Na verdade, John Lennon foi sempre um poço de contradições, o que só lhe sublinhava a frágil condição humana, um homem que em 1970 declarava que o sonho tinha morrido (na famosa canção 'God' que continha igualmente a frase "I don't believe in Beatles") e que um ano depois, em 'Imagine", declarava candidamente "podes dizer que sou um sonhador, mas não sou o único". Um homem que cometeu a afronta de entregar a condecoração que havia recebido da rainha, "para protestar contra o envolvimento de Inglaterra nas guerras do Biafra e Vietname e também contra o facto de «Cold Turkey' estar a descer nas tabelas de vendas".
O envolvimento com Yoko Ono, mais velha sete anos e vinda de um background artístico e intelectual completamente diferente, foi o combustível real para a década que se seguiu aos Beatles, quando a música passou a ser apenas um aspeto de um arsenal conceptual com que Lennon investia na luta pela paz. Ao NME, em 1971, declarava: "Passei por todas as trips: macrobiótica, Maharishi, a Bíblia, o I-Ching. passei por todas essas coisas e foi a Yoko que me puxou para fora disso tudo". Na verdade, John & Yoko passou a ser uma 'marca' tão clara e forte quanto na década anterior Lennon & McCartney tinha sido.

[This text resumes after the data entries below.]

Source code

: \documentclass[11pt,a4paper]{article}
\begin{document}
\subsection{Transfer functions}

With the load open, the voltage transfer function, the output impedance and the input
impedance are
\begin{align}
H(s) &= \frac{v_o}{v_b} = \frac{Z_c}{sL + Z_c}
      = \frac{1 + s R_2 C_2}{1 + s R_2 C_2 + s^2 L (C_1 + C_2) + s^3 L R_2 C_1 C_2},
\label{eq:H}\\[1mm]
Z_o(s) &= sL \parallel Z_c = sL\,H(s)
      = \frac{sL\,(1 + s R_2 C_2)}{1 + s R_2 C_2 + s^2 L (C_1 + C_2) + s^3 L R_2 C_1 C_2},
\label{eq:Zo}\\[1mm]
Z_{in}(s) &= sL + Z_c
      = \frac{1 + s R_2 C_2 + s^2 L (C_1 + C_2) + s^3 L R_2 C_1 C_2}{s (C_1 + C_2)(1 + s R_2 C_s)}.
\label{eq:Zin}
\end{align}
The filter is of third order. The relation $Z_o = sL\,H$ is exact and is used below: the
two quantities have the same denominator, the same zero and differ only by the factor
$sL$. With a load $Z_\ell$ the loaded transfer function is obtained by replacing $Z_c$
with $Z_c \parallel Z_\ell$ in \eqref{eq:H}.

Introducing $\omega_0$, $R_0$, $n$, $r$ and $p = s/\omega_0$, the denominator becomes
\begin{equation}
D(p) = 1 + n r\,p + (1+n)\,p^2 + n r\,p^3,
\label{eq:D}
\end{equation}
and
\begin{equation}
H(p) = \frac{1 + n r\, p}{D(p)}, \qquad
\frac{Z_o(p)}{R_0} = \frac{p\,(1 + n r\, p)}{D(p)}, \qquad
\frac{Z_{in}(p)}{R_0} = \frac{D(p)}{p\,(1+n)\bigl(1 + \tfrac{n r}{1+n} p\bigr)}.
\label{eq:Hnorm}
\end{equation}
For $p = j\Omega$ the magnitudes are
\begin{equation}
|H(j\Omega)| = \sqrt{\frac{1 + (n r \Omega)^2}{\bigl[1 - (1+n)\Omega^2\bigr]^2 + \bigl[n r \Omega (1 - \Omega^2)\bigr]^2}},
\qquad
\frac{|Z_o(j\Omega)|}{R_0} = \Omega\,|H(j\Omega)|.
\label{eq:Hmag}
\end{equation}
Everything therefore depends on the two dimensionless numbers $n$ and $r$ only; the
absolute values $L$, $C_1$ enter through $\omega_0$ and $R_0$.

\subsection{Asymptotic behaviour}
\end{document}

A sucessão de gestos de ativismo político, os bed-ins ou até o documentário "The U.S. Vs John Lennon", supervisionado pela própria Yoko tencionavam colocar a música ao serviço de algo maior, mas ao mesmo tempo Lennon recusava sacrificar-se no altar da paz: "Como o Pete Seeger disse, não temos um líder, mas temos uma canção, 'Give Peace a Chance'". Por isso, recuso-me a ser um líder e irei sempre mostrar os meus órgãos genitais ou fazer algo que me impeça de ser Martin Luther King ou Ghandi e ser morto por isso. Porque isso é o que acontece aos líderes". Afinal de contas, rematava Lennon ao Melody Maker à entrada dos anos 70, "as pessoas preferem um santo morto do que uma chatice viva como John & Yoko".
Em 1975, John haveria de embarcar numa pausa desencadeada pelo nascimento do seu filho Sean, saindo de cena como, no fundo, tinha entrado, editando uma coleção de covers de rock and roll, os clássicos que, acreditava ele, eram a régua por onde se deviam medir todas as canções. Esse período de entrega à família durou até ao final da sua vida e, de certa forma, dividiu a sua década de 70 em duas partes.
A reclusão só interrompida com a edição de "Double Fantasy" algumas semanas antes da sua morte seguiu-se a uma época em que Lennon procurou entender como lidar com o impulso para a revolução. Nesse período, quando Lennon via a Apple como uma utopia e afirmava que queria usar essa empresa para "criar coisas e vendê-las sem cobrar quatro vezes o seu custo", o ex-Beatle foi procurado por gente como Timothy Leary, o guru do LSD, ou Michael X. Este ativista, de nome Michael de Freitas, filho de um português nascido em Tobago, incendiou as consciências em Inglaterra ao importar o discurso radical dos Panteras Negras. Para suportar a sua causa, John & Yoko raparam as suas cabeleiras e ofereceram o cabelo para ser leiloado. Mas Michael acabou por fugir para Trindade onde seria mais tarde condenado à morte.
John, esse, trocou a revolução pelo amor, Inglaterra por Nova Iorque e a imortalidade pela paternidade. Quatro tiros disparados à porta do Dakota Building, a 8 de dezembro de 1980, roubaram-lhe a possibilidade de continuar a ser pai e impuseram-lhe a indesejada eternidade.